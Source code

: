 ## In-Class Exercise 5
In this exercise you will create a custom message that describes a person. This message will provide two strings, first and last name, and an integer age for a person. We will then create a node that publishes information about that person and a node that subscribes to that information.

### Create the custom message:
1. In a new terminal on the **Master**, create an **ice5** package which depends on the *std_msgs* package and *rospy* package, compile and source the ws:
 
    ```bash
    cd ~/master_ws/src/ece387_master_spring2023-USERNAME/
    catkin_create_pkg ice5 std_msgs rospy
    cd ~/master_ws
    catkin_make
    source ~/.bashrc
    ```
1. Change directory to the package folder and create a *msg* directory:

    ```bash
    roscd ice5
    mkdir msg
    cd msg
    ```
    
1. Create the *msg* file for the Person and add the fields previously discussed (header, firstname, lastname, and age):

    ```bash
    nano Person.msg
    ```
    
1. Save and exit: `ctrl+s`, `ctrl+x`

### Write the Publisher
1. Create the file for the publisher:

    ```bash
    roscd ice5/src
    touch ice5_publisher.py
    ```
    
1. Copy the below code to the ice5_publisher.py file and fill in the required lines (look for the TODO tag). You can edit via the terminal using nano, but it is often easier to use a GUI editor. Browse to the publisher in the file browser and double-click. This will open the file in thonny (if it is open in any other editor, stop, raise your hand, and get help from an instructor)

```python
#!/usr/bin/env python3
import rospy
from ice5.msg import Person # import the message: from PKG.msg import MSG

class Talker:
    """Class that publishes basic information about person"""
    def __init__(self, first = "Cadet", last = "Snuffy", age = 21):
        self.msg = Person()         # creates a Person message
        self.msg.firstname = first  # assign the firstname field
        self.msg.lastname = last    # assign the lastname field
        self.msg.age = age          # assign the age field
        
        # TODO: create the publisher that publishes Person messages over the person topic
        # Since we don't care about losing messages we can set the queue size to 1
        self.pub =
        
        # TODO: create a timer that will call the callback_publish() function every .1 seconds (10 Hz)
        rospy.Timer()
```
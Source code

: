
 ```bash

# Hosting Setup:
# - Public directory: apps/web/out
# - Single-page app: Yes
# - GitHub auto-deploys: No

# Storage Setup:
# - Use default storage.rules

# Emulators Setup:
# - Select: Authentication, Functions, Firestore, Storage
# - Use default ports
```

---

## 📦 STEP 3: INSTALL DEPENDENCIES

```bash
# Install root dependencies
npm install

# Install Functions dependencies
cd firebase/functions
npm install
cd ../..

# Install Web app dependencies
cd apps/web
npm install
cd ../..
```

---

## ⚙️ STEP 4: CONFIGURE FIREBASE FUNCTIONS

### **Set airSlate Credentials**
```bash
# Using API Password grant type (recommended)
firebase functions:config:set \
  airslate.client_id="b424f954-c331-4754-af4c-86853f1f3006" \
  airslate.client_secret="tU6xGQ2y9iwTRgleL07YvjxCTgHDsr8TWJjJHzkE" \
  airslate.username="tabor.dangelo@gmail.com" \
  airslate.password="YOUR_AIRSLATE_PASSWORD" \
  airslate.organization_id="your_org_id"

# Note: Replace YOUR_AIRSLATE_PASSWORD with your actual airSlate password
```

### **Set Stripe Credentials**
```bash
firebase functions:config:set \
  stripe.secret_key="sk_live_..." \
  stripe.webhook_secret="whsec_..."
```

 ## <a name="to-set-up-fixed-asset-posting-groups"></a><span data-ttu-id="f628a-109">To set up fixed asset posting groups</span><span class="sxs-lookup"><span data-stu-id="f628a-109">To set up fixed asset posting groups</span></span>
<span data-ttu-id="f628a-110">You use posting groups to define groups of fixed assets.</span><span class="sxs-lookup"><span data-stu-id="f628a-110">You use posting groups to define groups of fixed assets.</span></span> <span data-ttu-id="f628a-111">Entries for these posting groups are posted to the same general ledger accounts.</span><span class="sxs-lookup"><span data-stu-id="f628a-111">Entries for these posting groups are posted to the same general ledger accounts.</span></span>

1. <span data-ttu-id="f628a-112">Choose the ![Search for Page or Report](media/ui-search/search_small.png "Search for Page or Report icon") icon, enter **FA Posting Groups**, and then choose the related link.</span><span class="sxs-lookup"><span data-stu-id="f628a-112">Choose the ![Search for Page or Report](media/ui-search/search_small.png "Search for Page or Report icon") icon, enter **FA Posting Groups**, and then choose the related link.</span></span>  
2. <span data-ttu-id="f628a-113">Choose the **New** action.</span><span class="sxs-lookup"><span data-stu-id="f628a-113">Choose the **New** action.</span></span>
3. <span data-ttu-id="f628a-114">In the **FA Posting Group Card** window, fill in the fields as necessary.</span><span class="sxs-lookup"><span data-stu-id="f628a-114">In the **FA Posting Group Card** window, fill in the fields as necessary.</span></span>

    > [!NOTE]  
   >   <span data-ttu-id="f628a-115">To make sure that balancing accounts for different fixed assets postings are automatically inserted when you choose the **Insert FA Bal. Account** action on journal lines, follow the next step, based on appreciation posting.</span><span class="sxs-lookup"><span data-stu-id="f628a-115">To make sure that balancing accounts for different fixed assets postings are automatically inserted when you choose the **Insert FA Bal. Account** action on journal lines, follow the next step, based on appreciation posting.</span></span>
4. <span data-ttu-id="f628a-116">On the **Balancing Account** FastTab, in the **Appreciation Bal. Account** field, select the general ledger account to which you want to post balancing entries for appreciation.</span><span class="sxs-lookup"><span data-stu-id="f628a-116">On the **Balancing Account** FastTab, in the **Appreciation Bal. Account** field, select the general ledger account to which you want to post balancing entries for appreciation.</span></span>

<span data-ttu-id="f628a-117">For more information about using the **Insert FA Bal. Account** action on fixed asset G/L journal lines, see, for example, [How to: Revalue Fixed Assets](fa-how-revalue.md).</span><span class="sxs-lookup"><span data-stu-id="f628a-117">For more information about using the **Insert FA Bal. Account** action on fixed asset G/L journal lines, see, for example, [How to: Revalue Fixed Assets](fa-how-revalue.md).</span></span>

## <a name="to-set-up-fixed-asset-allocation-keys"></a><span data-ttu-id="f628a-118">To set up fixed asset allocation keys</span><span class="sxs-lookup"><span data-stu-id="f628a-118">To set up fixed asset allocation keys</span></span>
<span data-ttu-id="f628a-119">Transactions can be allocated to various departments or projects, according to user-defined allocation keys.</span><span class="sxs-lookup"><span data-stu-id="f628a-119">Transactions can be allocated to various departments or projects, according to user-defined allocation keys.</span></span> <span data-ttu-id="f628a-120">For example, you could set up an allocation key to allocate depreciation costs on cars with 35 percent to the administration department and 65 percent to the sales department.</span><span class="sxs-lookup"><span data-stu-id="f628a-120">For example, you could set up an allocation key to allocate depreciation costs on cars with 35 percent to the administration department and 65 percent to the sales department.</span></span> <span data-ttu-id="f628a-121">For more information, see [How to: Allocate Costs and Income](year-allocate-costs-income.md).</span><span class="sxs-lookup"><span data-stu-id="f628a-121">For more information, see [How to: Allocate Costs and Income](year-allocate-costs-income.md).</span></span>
######
• Work instructions: For the string "self", show each line of the listing where it appears.

• Exercise output:
    def __init__(self, first = "Cadet", last = "Snuffy", age = 21):
        self.msg = Person()         # creates a Person message
        self.msg.firstname = first  # assign the firstname field
        self.msg.lastname = last    # assign the lastname field
        self.msg.age = age          # assign the age field
        self.pub =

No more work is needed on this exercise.